### Exercise directions
Report each line from the records where the string "other" turns up.
+-------+
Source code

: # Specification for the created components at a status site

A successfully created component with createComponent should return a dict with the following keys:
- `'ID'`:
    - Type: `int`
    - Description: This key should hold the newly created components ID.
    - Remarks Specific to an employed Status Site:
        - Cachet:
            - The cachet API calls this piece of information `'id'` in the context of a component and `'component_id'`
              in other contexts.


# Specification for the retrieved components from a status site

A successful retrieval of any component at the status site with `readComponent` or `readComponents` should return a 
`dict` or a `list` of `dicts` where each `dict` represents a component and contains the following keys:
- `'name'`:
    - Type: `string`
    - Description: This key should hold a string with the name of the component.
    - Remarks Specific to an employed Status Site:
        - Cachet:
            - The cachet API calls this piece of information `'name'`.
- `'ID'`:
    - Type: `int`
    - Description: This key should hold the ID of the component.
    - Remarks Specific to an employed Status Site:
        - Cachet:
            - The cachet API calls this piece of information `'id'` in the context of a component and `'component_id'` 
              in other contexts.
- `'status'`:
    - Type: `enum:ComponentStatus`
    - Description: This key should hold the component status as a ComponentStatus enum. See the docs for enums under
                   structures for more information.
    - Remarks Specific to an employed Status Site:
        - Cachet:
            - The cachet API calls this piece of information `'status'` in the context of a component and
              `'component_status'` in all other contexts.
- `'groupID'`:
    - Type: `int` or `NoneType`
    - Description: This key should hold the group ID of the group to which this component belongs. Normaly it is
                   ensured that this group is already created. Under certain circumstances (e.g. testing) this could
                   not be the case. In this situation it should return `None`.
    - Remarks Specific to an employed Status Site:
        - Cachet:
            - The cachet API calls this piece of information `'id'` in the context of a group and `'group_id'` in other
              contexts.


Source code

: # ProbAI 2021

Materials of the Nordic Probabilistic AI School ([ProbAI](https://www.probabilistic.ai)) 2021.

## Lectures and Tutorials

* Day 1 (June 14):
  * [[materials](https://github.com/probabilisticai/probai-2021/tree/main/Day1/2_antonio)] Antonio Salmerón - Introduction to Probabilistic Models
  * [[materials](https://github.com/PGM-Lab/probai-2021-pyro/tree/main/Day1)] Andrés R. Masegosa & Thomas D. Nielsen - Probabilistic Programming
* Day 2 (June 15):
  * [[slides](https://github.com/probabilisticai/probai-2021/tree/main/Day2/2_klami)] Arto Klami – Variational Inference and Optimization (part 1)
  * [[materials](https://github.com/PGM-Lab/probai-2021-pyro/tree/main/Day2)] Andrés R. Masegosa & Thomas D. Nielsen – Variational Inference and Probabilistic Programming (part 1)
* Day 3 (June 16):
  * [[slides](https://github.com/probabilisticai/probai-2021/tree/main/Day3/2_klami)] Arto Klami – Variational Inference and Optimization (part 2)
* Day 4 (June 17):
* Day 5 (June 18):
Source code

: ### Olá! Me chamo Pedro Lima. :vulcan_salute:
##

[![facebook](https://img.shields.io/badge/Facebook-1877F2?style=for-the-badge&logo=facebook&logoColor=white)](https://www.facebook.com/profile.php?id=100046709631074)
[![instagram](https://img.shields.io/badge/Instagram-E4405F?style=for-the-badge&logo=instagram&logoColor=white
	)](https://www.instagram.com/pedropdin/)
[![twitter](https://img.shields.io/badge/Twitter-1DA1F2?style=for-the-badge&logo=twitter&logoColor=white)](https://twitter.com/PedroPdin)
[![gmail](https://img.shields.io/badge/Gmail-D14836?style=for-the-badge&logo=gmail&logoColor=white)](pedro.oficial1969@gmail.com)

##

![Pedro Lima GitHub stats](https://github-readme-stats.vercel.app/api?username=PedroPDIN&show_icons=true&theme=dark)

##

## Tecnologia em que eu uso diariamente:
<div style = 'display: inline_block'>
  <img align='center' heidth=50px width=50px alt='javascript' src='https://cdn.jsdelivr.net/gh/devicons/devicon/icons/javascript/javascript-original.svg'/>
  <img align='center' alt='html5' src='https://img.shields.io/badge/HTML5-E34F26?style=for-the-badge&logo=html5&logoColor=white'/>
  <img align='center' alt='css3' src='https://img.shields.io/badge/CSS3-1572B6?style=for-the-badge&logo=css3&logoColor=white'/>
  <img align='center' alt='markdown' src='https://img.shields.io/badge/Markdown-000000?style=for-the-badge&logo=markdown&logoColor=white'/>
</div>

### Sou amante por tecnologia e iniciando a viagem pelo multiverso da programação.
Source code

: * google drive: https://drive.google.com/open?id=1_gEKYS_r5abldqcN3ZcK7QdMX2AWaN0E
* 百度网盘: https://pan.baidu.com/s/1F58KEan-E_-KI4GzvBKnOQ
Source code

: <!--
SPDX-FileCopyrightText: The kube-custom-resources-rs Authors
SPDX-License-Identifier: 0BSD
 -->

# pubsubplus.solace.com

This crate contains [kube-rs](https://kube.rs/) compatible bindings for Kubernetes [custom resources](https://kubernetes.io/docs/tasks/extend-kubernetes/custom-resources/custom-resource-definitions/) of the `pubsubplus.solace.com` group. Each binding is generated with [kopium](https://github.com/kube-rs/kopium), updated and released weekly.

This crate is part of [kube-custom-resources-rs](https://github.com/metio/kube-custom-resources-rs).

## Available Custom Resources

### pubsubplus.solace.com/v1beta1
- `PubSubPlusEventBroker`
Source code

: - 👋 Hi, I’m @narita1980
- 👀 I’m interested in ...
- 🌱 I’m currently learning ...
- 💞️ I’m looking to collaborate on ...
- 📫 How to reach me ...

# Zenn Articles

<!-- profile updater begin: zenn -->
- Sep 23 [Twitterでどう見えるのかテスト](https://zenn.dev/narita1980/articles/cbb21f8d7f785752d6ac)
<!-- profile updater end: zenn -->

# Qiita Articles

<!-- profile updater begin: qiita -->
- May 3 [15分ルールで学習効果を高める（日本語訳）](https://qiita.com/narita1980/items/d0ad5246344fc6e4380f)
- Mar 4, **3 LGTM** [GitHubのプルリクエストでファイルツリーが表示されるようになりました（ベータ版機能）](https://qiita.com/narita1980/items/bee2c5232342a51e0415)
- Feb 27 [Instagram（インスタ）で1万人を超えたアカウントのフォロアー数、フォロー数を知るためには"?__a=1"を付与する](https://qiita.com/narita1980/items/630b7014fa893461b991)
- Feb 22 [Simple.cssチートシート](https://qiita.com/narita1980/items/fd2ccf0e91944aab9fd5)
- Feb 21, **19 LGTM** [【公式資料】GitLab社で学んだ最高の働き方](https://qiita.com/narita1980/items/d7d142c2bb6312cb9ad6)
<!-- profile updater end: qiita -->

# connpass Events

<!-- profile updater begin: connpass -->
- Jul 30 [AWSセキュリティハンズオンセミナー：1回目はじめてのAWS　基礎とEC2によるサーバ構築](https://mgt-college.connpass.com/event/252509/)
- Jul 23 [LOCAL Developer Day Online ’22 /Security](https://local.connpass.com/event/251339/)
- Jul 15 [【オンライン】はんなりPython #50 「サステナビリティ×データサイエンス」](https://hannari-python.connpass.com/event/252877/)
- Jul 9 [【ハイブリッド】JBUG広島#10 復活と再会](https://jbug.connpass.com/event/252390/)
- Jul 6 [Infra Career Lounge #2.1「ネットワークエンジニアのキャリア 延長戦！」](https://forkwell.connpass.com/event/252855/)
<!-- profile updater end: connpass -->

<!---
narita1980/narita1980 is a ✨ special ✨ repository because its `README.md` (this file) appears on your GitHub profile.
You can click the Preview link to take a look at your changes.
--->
+-------+
### Output of the task
              in other contexts.
              in other contexts.
              `'component_status'` in all other contexts.
            - The cachet API calls this piece of information `'id'` in the context of a group and `'group_id'` in other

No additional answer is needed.